Archiv der Kategorie: Allgemein

Bild-PR: Bitte ein Bild

Ein Beispiel guter Bild-PR: Die Fliegenbrille treibt es auf die Spitze: Es ist sogar noch ein Logo in der Mitte der Brille eingraviert.
Ein winziger, riesiger Star: die Fliegenbrille. Ein einziges, aber spektakuläres Bild hat einem Drei-Mann-Start-up zum Durchbruch verholfen.

Vielleicht war es nur dieses Bild, das einem neuen Spin-off des Laser Zentrums Hannover e.V. sehr schnell zu großer Bekanntheit verholfen hat. Bild-PR in seiner schönsten  Form.

2005 wurde die Micreon GmbH gegründet und besuchte noch im gleichen Jahr auch die Messe „Laser“ in München-Riem.

vibrio25
vibrio 25 Jahre

Als PR-Agentur für diese Hightech-Messe waren wir für die Kommunikation mit der Wirtschafts- und Tagespresse und den Publikumsmedien engagiert. Die brauchen drei Dinge: Bilder, Bilder und Bilder. Wir haben Wochen vor Messebeginn alle Aussteller angemailt und um interessante Fotos oder Illustrationen gebeten, um sie der Presse zur Verfügung stellen zu können.
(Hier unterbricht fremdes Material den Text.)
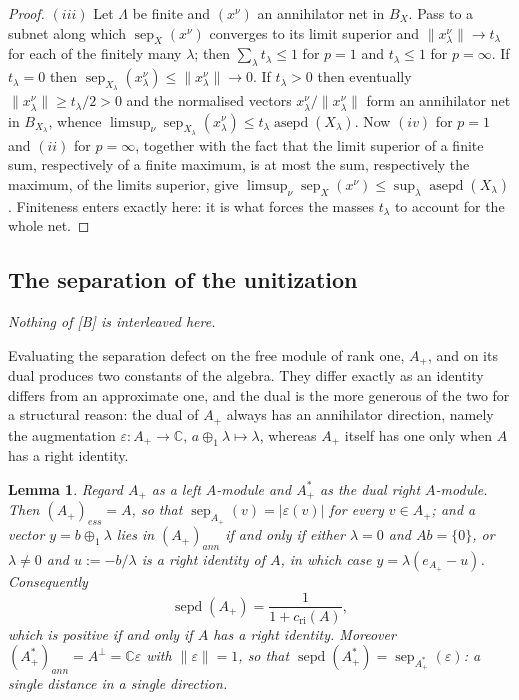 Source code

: \documentclass[11pt]{article}
\theoremstyle{plain}
\newtheorem{lemma}[theorem]{Lemma}
\theoremstyle{definition}
\DeclareMathOperator{\sep}{sep}
\DeclareMathOperator{\sepd}{sepd}
\DeclareMathOperator{\asepd}{asepd}
\newcommand{\cri}{c_{\mathrm{ri}}}
\begin{document}
\begin{proof}
$(iii)$ Let $\Lambda$ be finite and ${(x^\nu)}$ an annihilator net in $B_X$. Pass
to a subnet along which $\sep_X(x^\nu)$ converges to its limit superior and
$\lVert x^\nu_\lambda\rVert\to t_\lambda$ for each of the finitely many
$\lambda$; then $\sum_\lambda t_\lambda\leq 1$ for $p=1$ and $t_\lambda\leq 1$
for $p=\infty$. If $t_\lambda=0$ then
$\sep_{X_\lambda}(x^\nu_\lambda)\leq\lVert x^\nu_\lambda\rVert\to0$. If
$t_\lambda>0$ then eventually $\lVert x^\nu_\lambda\rVert\geq t_\lambda/2>0$ and
the normalised vectors $x^\nu_\lambda/\lVert x^\nu_\lambda\rVert$ form an
annihilator net in $B_{X_\lambda}$, whence
$\limsup_\nu\sep_{X_\lambda}(x^\nu_\lambda)\leq t_\lambda\asepd(X_\lambda)$. Now
$(iv)$ for $p=1$ and $(ii)$ for $p=\infty$, together with the fact that the limit
superior of a finite sum, respectively of a finite maximum, is at most the sum,
respectively the maximum, of the limits superior, give
$\limsup_\nu\sep_X(x^\nu)\leq\sup_\lambda\asepd(X_\lambda)$. Finiteness enters
exactly here: it is what forces the masses $t_\lambda$ to account for the whole
net.
\end{proof}

\subsection{The separation of the unitization}\label{SubSectionSeparationOfUnitization}

\emph{Nothing of [B] is interleaved here.}

Evaluating the separation defect on the free module of rank one, $A_+$, and on
its dual produces two constants of the algebra. They differ exactly as an
identity differs from an approximate one, and the dual is the more generous of
the two for a structural reason: the dual of $A_+$ always has an annihilator
direction, namely the augmentation
$\varepsilon:A_+\to\mathbb{C},\,a\oplus_1\lambda\mapsto\lambda$, whereas $A_+$
itself has one only when $A$ has a right identity.

\begin{lemma}\label{AnnihPartOfUnitization}
Regard $A_+$ as a left $A$-module and $A_+^*$ as the dual right $A$-module. Then
${(A_+)}_{ess}=A$, so that $\sep_{A_+}(v)=|\varepsilon(v)|$ for every
$v\in A_+$; and a vector $y=b\oplus_1\lambda$ lies in ${(A_+)}_{ann}$ if and
only if either $\lambda=0$ and $Ab= \{0 \}$, or $\lambda\neq 0$ and
$u:=-b/\lambda$ is a right identity of $A$, in which case
$y=\lambda(e_{A_+}-u)$. Consequently
\[
\sepd(A_+)=\frac{1}{1+\cri(A)} ,
\]
which is positive if and only if $A$ has a right identity. Moreover
${(A_+^*)}_{ann}=A^\perp=\mathbb{C}\varepsilon$ with $\lVert\varepsilon\rVert=1$,
so that $\sepd(A_+^*)=\sep_{A_+^*}(\varepsilon)$: a single distance in a single
direction.
\end{lemma}
\end{document}
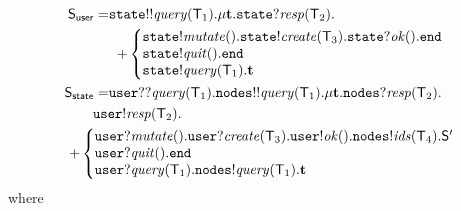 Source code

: \begin{align*}
\ST_\mathsf{user} = & 
\mathtt{state}{!!}\mathit{query}(\T_1).\mu \ty. 
\mathtt{state}{?}\mathit{resp}(\T_2).\\
& \hspace{2mm}
{+}
\left\{
\begin{array}{@{}l@{}}
\mathtt{state}{!}\mathit{mutate}().\mathtt{state}{!}\mathit{create}(\T_3).\mathtt{state}{?}\mathit{ok}().\tend\\
\mathtt{state}{!}\mathit{quit}().\tend\\
\mathtt{state}{!}\mathit{query}(\T_1).\ty
\end{array} \right.\\
%
\ST_\mathsf{state} = &
\mathtt{user}{??}\mathit{query}(\T_1).
\mathtt{nodes}{!!}\mathit{query}(\T_1). %
\mu \ty. 
\mathtt{nodes}{?}\mathit{resp}(\T_2).\\
& \hspace{-4mm} 
\mathtt{user}{!}\mathit{resp}(\T_2).\\
& \hspace{-10mm}
{+}
\left\{
\begin{array}{@{}l@{}}
\mathtt{user}{?}\mathit{mutate}().\mathtt{user}{?}\mathit{create}(\T_3).\mathtt{user}{!}\mathit{ok}().
\mathtt{nodes}{!}\mathit{ids}(\T_4).\ST'\\
\mathtt{user}{?}\mathit{quit}().\tend \\
\mathtt{user}{?}\mathit{query}(\T_1).\mathtt{nodes}{!}\mathit{query}(\T_1).\ty
\end{array} \right.
\end{align*}
where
Die Firmen reagierten blitzschnell. Wir haben nicht schlecht gestaunt, welch professionelles Material die Aussteller zu bieten hatten. Aber die Fliegenbrille war sensationell. Sie kam von einer Drei-Mann-Firma namens Micreon.

Messen brauchen Bilder – liefern Sie

Die Fliegenbrille wurde der Aufmacher für unseren „Laser“-Bilderbogen, der an die Medien verschickt wurde. Wochen vor Beginn der Messe, denn  80 Prozent aller Beiträge rund um eine Messe, egal welche, entfällt auf die Vorberichterstattung.

Es wird Sie nicht wundern, dass es die Fliege sogar bis in die Boulevardpresse wie die Münchner „Abendzeitung“ geschafft hat, die ja nun mit Lasertechnologie herzlich wenig am Hut hat.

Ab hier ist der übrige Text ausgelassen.